Code-named "Project Cambria," the new VR headset will be backwards-compatible with the company's Quest platform, but not a Quest device itself. That suggests that apps specifically developed for Cambria won't run on Quest headsets.
The new VR headset will feature eye, facial and body tracking, and high-resolution video pass-through as well as 3D room sensing for mixed-reality experiences. The headset will use something Facebook calls "pancake optics" for a slimmer lens design.
Facebook didn't announce a launch date or price for Project Cambria yet, but Zuckerberg said that it would be at "the higher end of the price spectrum." "Our plan here is to keep building out our most advanced technology before we can hit the price point that we target with Quest."
Following the keynote and Zuckerberg's announcement that Facebook is rebranding as Meta, the company's top AR/VR exec Andrew Bosworth revealed that it would be retiring the Oculus brand next year. "You'll start to see the shift from Oculus Quest from Facebook to Meta Quest and Oculus App to Meta Quest App over time," Bosworth wrote in a Facebook post. "We all have a strong attachment to the Oculus brand, and this was a very difficult decision to make.

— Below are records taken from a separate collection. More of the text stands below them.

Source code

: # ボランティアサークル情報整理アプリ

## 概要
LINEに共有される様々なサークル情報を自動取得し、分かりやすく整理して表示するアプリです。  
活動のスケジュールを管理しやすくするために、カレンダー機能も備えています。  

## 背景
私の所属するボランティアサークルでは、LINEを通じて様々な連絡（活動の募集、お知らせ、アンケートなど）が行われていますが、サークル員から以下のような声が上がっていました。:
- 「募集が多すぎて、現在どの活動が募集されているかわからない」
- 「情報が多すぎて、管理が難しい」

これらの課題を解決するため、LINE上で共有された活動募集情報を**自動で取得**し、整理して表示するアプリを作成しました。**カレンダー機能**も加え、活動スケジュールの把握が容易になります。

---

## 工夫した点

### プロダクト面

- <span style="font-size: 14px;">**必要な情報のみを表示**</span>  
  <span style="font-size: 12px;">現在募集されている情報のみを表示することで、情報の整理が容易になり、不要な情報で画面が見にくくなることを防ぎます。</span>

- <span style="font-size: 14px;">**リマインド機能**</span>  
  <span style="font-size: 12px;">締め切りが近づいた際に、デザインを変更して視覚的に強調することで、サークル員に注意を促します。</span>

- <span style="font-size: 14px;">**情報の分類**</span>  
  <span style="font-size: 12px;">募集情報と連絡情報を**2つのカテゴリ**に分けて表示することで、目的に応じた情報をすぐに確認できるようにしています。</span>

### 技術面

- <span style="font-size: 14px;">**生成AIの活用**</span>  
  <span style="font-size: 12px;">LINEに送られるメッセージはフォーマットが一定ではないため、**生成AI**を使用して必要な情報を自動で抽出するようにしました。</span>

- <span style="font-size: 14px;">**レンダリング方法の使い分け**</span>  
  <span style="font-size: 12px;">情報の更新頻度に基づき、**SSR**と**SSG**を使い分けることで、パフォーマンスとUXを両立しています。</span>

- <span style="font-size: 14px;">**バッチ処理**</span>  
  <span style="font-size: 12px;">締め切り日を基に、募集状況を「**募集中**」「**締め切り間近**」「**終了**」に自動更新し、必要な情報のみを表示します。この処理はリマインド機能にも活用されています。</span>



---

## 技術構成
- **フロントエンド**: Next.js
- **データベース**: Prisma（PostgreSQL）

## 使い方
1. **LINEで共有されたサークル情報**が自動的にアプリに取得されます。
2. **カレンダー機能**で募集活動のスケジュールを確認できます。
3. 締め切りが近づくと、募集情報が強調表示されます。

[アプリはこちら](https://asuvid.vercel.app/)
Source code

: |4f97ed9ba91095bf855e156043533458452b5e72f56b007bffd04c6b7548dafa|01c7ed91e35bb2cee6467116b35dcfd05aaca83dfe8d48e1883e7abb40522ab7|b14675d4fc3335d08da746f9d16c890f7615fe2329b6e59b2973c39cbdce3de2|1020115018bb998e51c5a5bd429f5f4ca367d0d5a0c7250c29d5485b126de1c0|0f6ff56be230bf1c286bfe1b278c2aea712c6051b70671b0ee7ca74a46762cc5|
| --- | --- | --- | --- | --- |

While we're retiring the name, I can assure you that the original Oculus vision remains deeply embedded in how Meta will continue to drive mass adoption for VR today."
Mark Zuckerberg also teased the company's first set of AR glasses, code-named "Project Nazaré," during his keynote. Zuckerberg shared even fewer details about Project Nazaré, but a look at some of the technology that is being developed for these kinds of devices suggested that a release may still be several years away.
Update: This post was updated with information about the fate of the Oculus brand.